Elasticsearch-document update common operations

Elasticsearch-document update common operations

1. Start es

./bin/elasticsearch -d 
 

Check if the startup is successful, listen to 9200 by default

curl http://127.0.0.1:9200

output 
{
  "name" : "Christopher Summers",
  "cluster_name" : "elasticsearch",
  "version" : {
    "number" : "2.3.3",
    "build_hash" : "218bdf10790eef486ff2c41a3df5cfa32dadcfde",
    "build_timestamp" : "2016-05-17T15:40:04Z",
    "build_snapshot" : false,
    "lucene_version" : "5.5.0"
  },
  "tagline" : "You Know, for Search"
}
 

Successfully return information to prove that our es service started successfully

2. Check how many indexes are in es

We can use the parameters under _cat to view

curl http://127.0.0.1:9200/_cat/indices?v

output:

health status index    pri rep docs.count docs.deleted store.size pri.store.size 
yellow open   test       5   1          0            0       800b           800b 
yellow open   synctest   5   1          4            0     16.2kb         16.2kb 
 

_cat is a very important query method for performance monitoring.

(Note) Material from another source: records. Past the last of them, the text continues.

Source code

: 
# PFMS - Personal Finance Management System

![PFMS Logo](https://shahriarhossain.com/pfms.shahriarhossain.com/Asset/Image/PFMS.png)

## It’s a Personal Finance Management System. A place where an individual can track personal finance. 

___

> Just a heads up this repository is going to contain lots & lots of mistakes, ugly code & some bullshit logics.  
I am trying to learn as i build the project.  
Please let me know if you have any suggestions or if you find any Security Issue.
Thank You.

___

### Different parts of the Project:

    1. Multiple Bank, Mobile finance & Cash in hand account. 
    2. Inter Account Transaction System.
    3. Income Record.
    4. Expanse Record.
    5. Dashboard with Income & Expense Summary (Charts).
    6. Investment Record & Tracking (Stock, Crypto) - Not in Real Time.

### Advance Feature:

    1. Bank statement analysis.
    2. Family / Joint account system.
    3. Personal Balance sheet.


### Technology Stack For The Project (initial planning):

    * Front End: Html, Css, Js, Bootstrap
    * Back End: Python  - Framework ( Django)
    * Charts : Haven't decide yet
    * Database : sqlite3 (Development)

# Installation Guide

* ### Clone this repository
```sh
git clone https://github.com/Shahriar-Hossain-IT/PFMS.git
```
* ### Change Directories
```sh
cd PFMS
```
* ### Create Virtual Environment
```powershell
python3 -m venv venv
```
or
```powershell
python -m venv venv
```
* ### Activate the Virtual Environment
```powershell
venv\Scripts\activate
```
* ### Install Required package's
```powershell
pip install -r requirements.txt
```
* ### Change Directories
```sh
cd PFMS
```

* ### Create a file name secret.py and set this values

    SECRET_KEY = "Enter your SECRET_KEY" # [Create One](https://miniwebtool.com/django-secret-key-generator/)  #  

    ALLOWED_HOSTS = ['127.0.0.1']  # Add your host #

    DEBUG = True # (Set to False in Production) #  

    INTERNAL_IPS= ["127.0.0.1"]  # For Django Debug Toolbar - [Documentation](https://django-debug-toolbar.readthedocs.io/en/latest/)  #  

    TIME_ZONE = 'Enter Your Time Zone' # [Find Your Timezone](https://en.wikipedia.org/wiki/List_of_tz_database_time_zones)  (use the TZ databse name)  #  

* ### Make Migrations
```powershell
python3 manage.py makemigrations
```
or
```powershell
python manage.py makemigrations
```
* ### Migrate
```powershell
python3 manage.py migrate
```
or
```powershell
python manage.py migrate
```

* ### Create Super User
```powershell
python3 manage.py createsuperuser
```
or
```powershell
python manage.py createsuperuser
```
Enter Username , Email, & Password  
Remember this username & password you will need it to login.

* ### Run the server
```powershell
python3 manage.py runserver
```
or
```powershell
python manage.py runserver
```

If you are interested, you can study it yourself

curl http://127.0.0.1:9200/_cat/

output:

=^.^=
/_cat/allocation
/_cat/shards
/_cat/shards/{index}
/_cat/master
/_cat/nodes
/_cat/indices
/_cat/indices/{index}
/_cat/segments
/_cat/segments/{index}
/_cat/count
/_cat/count/{index}
/_cat/recovery
/_cat/recovery/{index}
/_cat/health
/_cat/pending_tasks
/_cat/aliases
/_cat/aliases/{alias}
/_cat/thread_pool
/_cat/plugins
/_cat/fielddata
/_cat/fielddata/{fields}
/_cat/nodeattrs
/_cat/repositories
/_cat/snapshots/{repository}
 

We can also use _all to get all index and type specific mapping information

curl http://127.0.0.1:9200/_all
 

If you need to view specific index index information, you can use

curl http://127.0.0.1:9200/test/_mapping

output:
{
    "synctest":{
        "mappings":{
            "logs":{
                "properties":{
                    "@timestamp":{
                        "type":"date",
                        "format":"strict_date_optional_time||epoch_millis"
                    },
                    "@version":{
                        "type":"string"
                    },
                    "host":{
                        "type":"string"
                    },
                    "message":{
                        "type":"string"
                    }
                }
            },
            "article":{
                "properties":{
                    "@timestamp":{
                        "type":"date",
                        "format":"strict_date_optional_time||epoch_millis"
                    },
                    "@version":{
                        "type":"string"
                    },
                    "id":{
                        "type":"long"
                    },
                    "is_deleted":{
                        "type":"long"
                    },
                    "name":{
                        "type":"string"
                    },
                    "type":{
                        "type":"string"
                    },
                    "update_time":{
                        "type":"date",
                        "format":"strict_date_optional_time||epoch_millis"
                    },
                    "user_name":{
                        "type":"string"
                    }
                }
            }
        }
    }
}
 

If you check the specific tpye _mapping, you can use

curl http://127.0.0.1:9200/synctest/article/_mapping
 

3. es create update operation

Add (PUT)

We specify insert data _id=4 in the url, and then add data

curl -X PUT 127.0.0.1:9200/synctest/article/4 -d '{"id":4,"name":"Tom cat"}'

output:
{
    "_index":"synctest",
    "_type":"article",
    "_id":"4",
    "_version":1,
    "_shards":{
        "total":2,
        "successful":1,
        "failed":0
    },
    "created":true
}
 

It must be noted here that if _id=4 already exists in the system, data overwrite update will occur

curl -X PUT http://127.0.0.1:9200/synctest/article/4?pretty  -d '{"id":4,"cc":1}'

output:
{
    "_index":"synctest",
    "_type":"article",
    "_id":"4",
    "_version":2,
    "_shards":{
        "total":2,
        "successful":1,
        "failed":0
    },
    "created":false
}
 

Note that there is a _version field, so the name implies the meaning of the version number. The version number will be increased by 1 every time it is updated. This can be used for concurrency control in actual work.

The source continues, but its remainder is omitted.